Suena pureta, lo sé, pero guste o no vivimos en los bares, son parte de nosotros, nuestra rutina, nuestra vida podemos contarla a través de comidas con amigos, aperitivos, o aquel chico de la otra punta de la barra al que nunca te atreviste a decirle nada.

Pienso a menudo en la crueldad de este virus y no solo por lo agresivo que es con nuestro organismo, sino por la parte emocional y afectiva, que en estos días imagino que a ustedes les pasará como a mí: todo se magnifica como en la casa de Gran Hermano. Y es que el mismo día que por la mañana me sentaba en una cafetería para desayunar, a mediodía tenía una comida en un restaurante, en el interior, y viví otro de esos momentos que me hizo pensar.

Mientras yo tenía una comida con una amiga, Ángela Ortiz, quien, por cierto, es la autora de mi nueva foto para esta columna que espero les guste, al fondo del salón había una mesa. Pensé en principio que era para seis de compañeros de trabajo bien vestidos y a los postres me di cuenta que resultó ser una boda. Natalia y Pablo se habían casado y lo compartían con dos parejas de amigos, mientras en una pantalla les proyectaron un vídeo con todos aquellos que en circunstancias normales habrían estado invitados, entre los que intuí que salieron sus padres, porque si, no lo pude evitar y lo vi entero.

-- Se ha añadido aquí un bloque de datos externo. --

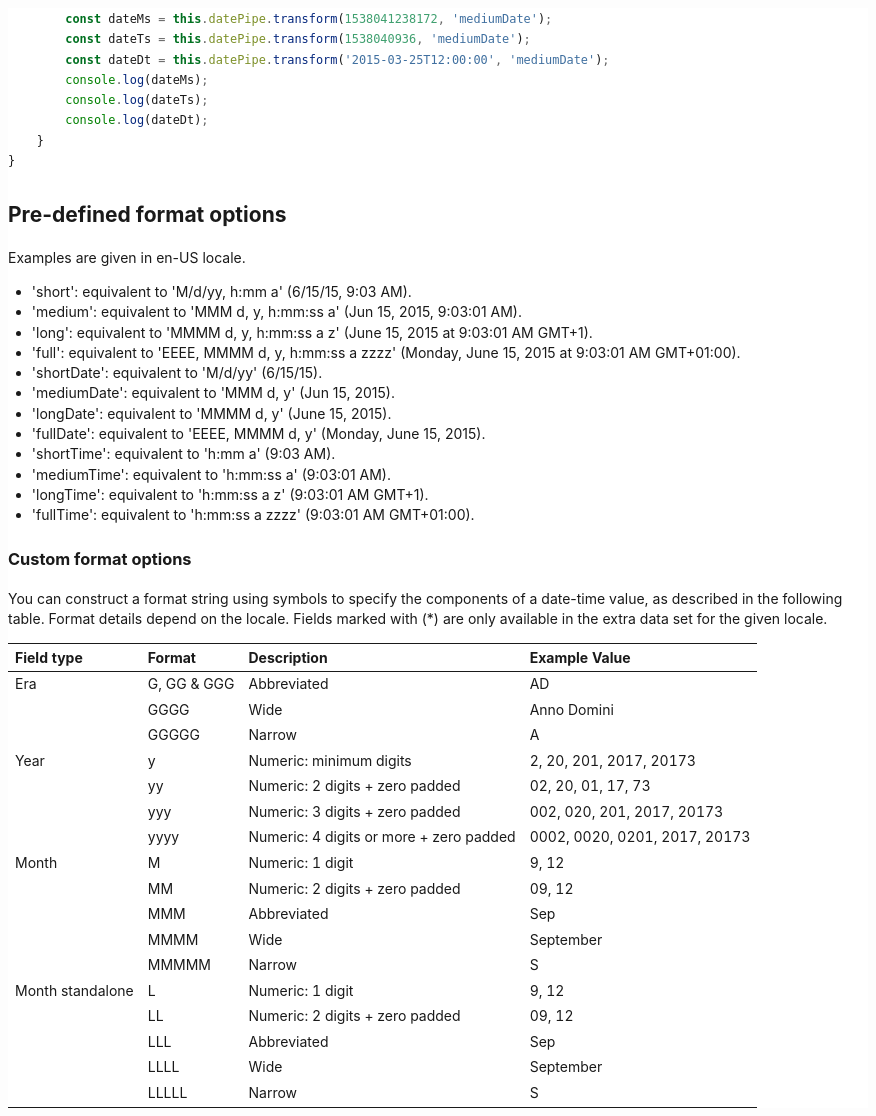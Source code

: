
 ```ts
	    const dateMs = this.datePipe.transform(1538041238172, 'mediumDate');
		const dateTs = this.datePipe.transform(1538040936, 'mediumDate');
		const dateDt = this.datePipe.transform('2015-03-25T12:00:00', 'mediumDate');
		console.log(dateMs);
		console.log(dateTs);
		console.log(dateDt);
	}
}
```

## Pre-defined format options
Examples are given in en-US locale.
* 'short': equivalent to 'M/d/yy, h:mm a' (6/15/15, 9:03 AM).
* 'medium': equivalent to 'MMM d, y, h:mm:ss a' (Jun 15, 2015, 9:03:01 AM).
* 'long': equivalent to 'MMMM d, y, h:mm:ss a z' (June 15, 2015 at 9:03:01 AM GMT+1).
* 'full': equivalent to 'EEEE, MMMM d, y, h:mm:ss a zzzz' (Monday, June 15, 2015 at 9:03:01 AM GMT+01:00).
* 'shortDate': equivalent to 'M/d/yy' (6/15/15).
* 'mediumDate': equivalent to 'MMM d, y' (Jun 15, 2015).
* 'longDate': equivalent to 'MMMM d, y' (June 15, 2015).
* 'fullDate': equivalent to 'EEEE, MMMM d, y' (Monday, June 15, 2015).
* 'shortTime': equivalent to 'h:mm a' (9:03 AM).
* 'mediumTime': equivalent to 'h:mm:ss a' (9:03:01 AM).
* 'longTime': equivalent to 'h:mm:ss a z' (9:03:01 AM GMT+1).
* 'fullTime': equivalent to 'h:mm:ss a zzzz' (9:03:01 AM GMT+01:00).

### Custom format options

You can construct a format string using symbols to specify the components of a date-time value, as described in the following table. Format details depend on the locale. Fields marked with (*) are only available in the extra data set for the given locale.

| Field type    |	Format  |	Description |	Example Value   |
| :------------ | :------------ | :------------ | :------------ |
|   Era|G, GG &amp; GGG|Abbreviated|AD|
|   |GGGG|Wide|Anno Domini|
|   |GGGGG|Narrow|A|
|   Year|y|Numeric: minimum digits|2, 20, 201, 2017, 20173|
|   |yy|Numeric: 2 digits + zero padded|02, 20, 01, 17, 73|
|   |yyy|Numeric: 3 digits + zero padded|002, 020, 201, 2017, 20173|
|   |yyyy|Numeric: 4 digits or more + zero padded|0002, 0020, 0201, 2017, 20173|
|   Month|M|Numeric: 1 digit|9, 12|
|   |MM|Numeric: 2 digits + zero padded|09, 12|
|   |MMM|Abbreviated|Sep|
|   |MMMM|Wide|September|
|   |MMMMM|Narrow|S|
|   Month standalone|L|Numeric: 1 digit|9, 12|
|   |LL|Numeric: 2 digits + zero padded|09, 12|
|   |LLL|Abbreviated|Sep|
|   |LLLL|Wide|September|
|   |LLLLL|Narrow|S|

Vaya por delante que no seré yo de bodas ni compromisos maritales, pero aunque algunos no lo crean soy humana y tengo mi corazoncito y ver esa boda era triste por no poder compartir, celebrar, bailar, con tus amigos, familia y sobre todo con tus padres. Maldita sea lo que un puto bicho está haciendo con nuestra manera de entender la vida. No te lo perdonaré nunca, 2020.

Calles desiertas a las once de la noche, apretar el culo para llegar a casa porque te has quedado un poco más de la cuenta charlando con tu grupo burbuja o convivientes, que no allegados. Pa´ lo que hemos quedado, metidos a las doce en la cama, acostumbrándonos a pantallas y distancia, y no poder tocarnos. Leí el otro día en twitter una pregunta que lanzaba alguien al aire: ¿que es lo que más echamos de menos? Y me sumo a lo que contestó mi amiga Paloma: un abrazo. Un abrazo de esos en los que te quedas y oyes la respiración de la otra persona, un abrazo de esos que duran tiempo, un abrazo no como los que doy, porque les confieso que no he podido evitar coger por detrás o de lado a algunos amigos, al no poder más. Pero aún así, sigo como una yonki con mono de contacto. Como el de los novios del miércoles, y todos los besos y abrazos que no recibieron de sus seres queridos.

Ojalá que el champán no se nos suba a la cabeza en esta Navidad, ni se nos vaya la olla y la liemos, porque si lo hacemos mis abrazos estarán más lejos y entonces tendré que aprender a fabricar mi propio lanzallamas con un alcance de 65 metros y esto no está bien.

Bromas aparte, hagamos algo bien este año.